━━━ MATERIAL FOR THIS EXERCISE
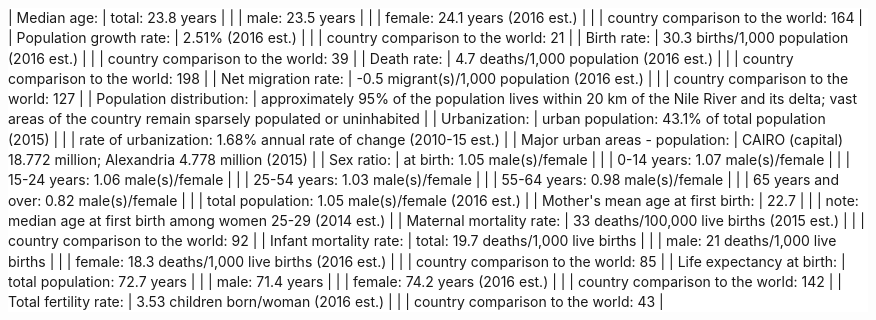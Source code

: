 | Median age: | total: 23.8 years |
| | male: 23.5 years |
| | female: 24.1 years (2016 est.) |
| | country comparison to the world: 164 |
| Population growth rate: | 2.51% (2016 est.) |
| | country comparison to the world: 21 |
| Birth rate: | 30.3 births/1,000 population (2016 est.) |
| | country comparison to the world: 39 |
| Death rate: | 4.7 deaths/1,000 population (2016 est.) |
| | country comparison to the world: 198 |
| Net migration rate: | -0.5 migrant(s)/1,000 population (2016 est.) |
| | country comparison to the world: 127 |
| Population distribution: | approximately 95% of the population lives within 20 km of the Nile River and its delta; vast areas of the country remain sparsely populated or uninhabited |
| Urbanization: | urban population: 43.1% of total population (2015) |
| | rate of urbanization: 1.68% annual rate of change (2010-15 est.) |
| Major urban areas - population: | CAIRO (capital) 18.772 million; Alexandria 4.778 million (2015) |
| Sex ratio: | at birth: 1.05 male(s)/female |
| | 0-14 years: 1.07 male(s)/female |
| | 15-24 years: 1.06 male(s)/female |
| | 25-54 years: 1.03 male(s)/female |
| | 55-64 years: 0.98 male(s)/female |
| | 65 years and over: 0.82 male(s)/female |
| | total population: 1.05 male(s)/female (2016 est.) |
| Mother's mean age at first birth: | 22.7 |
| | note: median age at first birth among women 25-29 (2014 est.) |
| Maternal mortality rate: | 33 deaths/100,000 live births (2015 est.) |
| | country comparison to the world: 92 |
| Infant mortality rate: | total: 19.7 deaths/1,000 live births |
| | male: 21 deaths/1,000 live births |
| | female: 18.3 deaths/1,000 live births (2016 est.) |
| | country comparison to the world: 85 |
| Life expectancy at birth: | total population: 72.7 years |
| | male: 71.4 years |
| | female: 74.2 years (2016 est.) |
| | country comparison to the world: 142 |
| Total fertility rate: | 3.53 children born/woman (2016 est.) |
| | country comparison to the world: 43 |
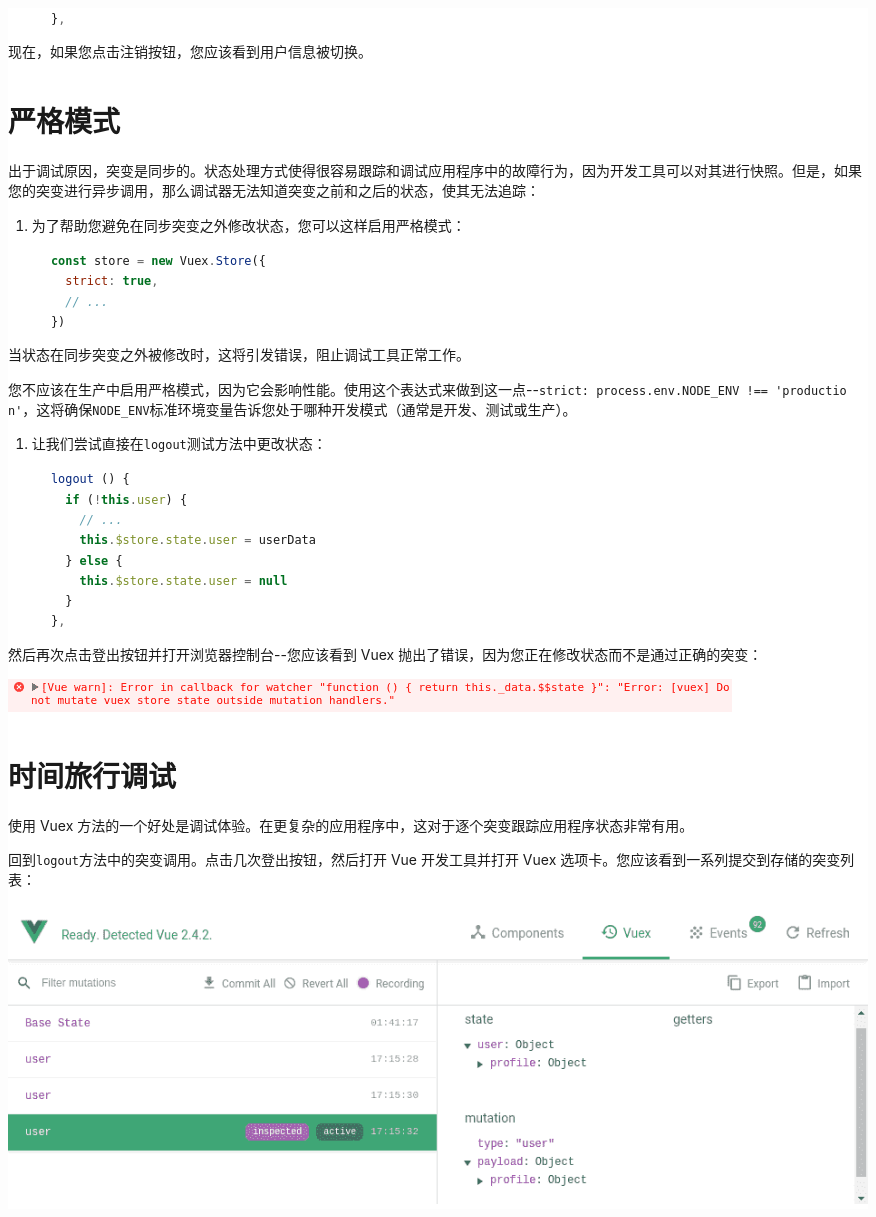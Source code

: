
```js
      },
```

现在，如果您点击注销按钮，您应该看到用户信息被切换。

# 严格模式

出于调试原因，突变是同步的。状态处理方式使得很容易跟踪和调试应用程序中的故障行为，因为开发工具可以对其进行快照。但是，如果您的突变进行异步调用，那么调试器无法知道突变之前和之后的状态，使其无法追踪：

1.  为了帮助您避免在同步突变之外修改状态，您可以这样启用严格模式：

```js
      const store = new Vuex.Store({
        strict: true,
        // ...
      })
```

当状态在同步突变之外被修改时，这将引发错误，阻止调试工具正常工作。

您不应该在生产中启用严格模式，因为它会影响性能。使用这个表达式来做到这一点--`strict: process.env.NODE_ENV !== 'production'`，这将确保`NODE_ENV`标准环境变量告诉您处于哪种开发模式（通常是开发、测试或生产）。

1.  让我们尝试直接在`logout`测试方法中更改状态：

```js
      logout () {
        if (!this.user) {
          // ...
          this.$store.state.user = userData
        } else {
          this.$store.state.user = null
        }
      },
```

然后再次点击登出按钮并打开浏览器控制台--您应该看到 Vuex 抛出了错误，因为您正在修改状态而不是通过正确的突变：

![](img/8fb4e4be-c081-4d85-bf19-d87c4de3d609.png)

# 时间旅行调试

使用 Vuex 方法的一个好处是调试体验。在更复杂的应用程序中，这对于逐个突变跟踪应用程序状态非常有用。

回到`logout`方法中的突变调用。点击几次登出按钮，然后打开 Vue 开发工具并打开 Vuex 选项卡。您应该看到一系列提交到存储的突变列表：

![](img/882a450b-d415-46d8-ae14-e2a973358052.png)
━━━━━━
Without the pictures, return all the records precisely as they stand.

RESULT OF THIS EXERCISE:
Source code

: | Median age: | total: 23.8 years |
| | male: 23.5 years |
| | female: 24.1 years (2016 est.) |
| | country comparison to the world: 164 |
| Population growth rate: | 2.51% (2016 est.) |
| | country comparison to the world: 21 |
| Birth rate: | 30.3 births/1,000 population (2016 est.) |
| | country comparison to the world: 39 |
| Death rate: | 4.7 deaths/1,000 population (2016 est.) |
| | country comparison to the world: 198 |
| Net migration rate: | -0.5 migrant(s)/1,000 population (2016 est.) |
| | country comparison to the world: 127 |
| Population distribution: | approximately 95% of the population lives within 20 km of the Nile River and its delta; vast areas of the country remain sparsely populated or uninhabited |
| Urbanization: | urban population: 43.1% of total population (2015) |
| | rate of urbanization: 1.68% annual rate of change (2010-15 est.) |
| Major urban areas - population: | CAIRO (capital) 18.772 million; Alexandria 4.778 million (2015) |
| Sex ratio: | at birth: 1.05 male(s)/female |
| | 0-14 years: 1.07 male(s)/female |
| | 15-24 years: 1.06 male(s)/female |
| | 25-54 years: 1.03 male(s)/female |
| | 55-64 years: 0.98 male(s)/female |
| | 65 years and over: 0.82 male(s)/female |
| | total population: 1.05 male(s)/female (2016 est.) |
| Mother's mean age at first birth: | 22.7 |
| | note: median age at first birth among women 25-29 (2014 est.) |
| Maternal mortality rate: | 33 deaths/100,000 live births (2015 est.) |
| | country comparison to the world: 92 |
| Infant mortality rate: | total: 19.7 deaths/1,000 live births |
| | male: 21 deaths/1,000 live births |
| | female: 18.3 deaths/1,000 live births (2016 est.) |
| | country comparison to the world: 85 |
| Life expectancy at birth: | total population: 72.7 years |
| | male: 71.4 years |
| | female: 74.2 years (2016 est.) |
| | country comparison to the world: 142 |
| Total fertility rate: | 3.53 children born/woman (2016 est.) |
| | country comparison to the world: 43 |
Source code

:
```js
      },
```

现在，如果您点击注销按钮，您应该看到用户信息被切换。

# 严格模式

出于调试原因，突变是同步的。状态处理方式使得很容易跟踪和调试应用程序中的故障行为，因为开发工具可以对其进行快照。但是，如果您的突变进行异步调用，那么调试器无法知道突变之前和之后的状态，使其无法追踪：

1.  为了帮助您避免在同步突变之外修改状态，您可以这样启用严格模式：

```js
      const store = new Vuex.Store({
        strict: true,
        // ...
      })
```

当状态在同步突变之外被修改时，这将引发错误，阻止调试工具正常工作。

您不应该在生产中启用严格模式，因为它会影响性能。使用这个表达式来做到这一点--`strict: process.env.NODE_ENV !== 'production'`，这将确保`NODE_ENV`标准环境变量告诉您处于哪种开发模式（通常是开发、测试或生产）。

1.  让我们尝试直接在`logout`测试方法中更改状态：

```js
      logout () {
        if (!this.user) {
          // ...
          this.$store.state.user = userData
        } else {
          this.$store.state.user = null
        }
      },
```

然后再次点击登出按钮并打开浏览器控制台--您应该看到 Vuex 抛出了错误，因为您正在修改状态而不是通过正确的突变：

![](img/8fb4e4be-c081-4d85-bf19-d87c4de3d609.png)

# 时间旅行调试

使用 Vuex 方法的一个好处是调试体验。在更复杂的应用程序中，这对于逐个突变跟踪应用程序状态非常有用。

回到`logout`方法中的突变调用。点击几次登出按钮，然后打开 Vue 开发工具并打开 Vuex 选项卡。您应该看到一系列提交到存储的突变列表：

![](img/882a450b-d415-46d8-ae14-e2a973358052.png)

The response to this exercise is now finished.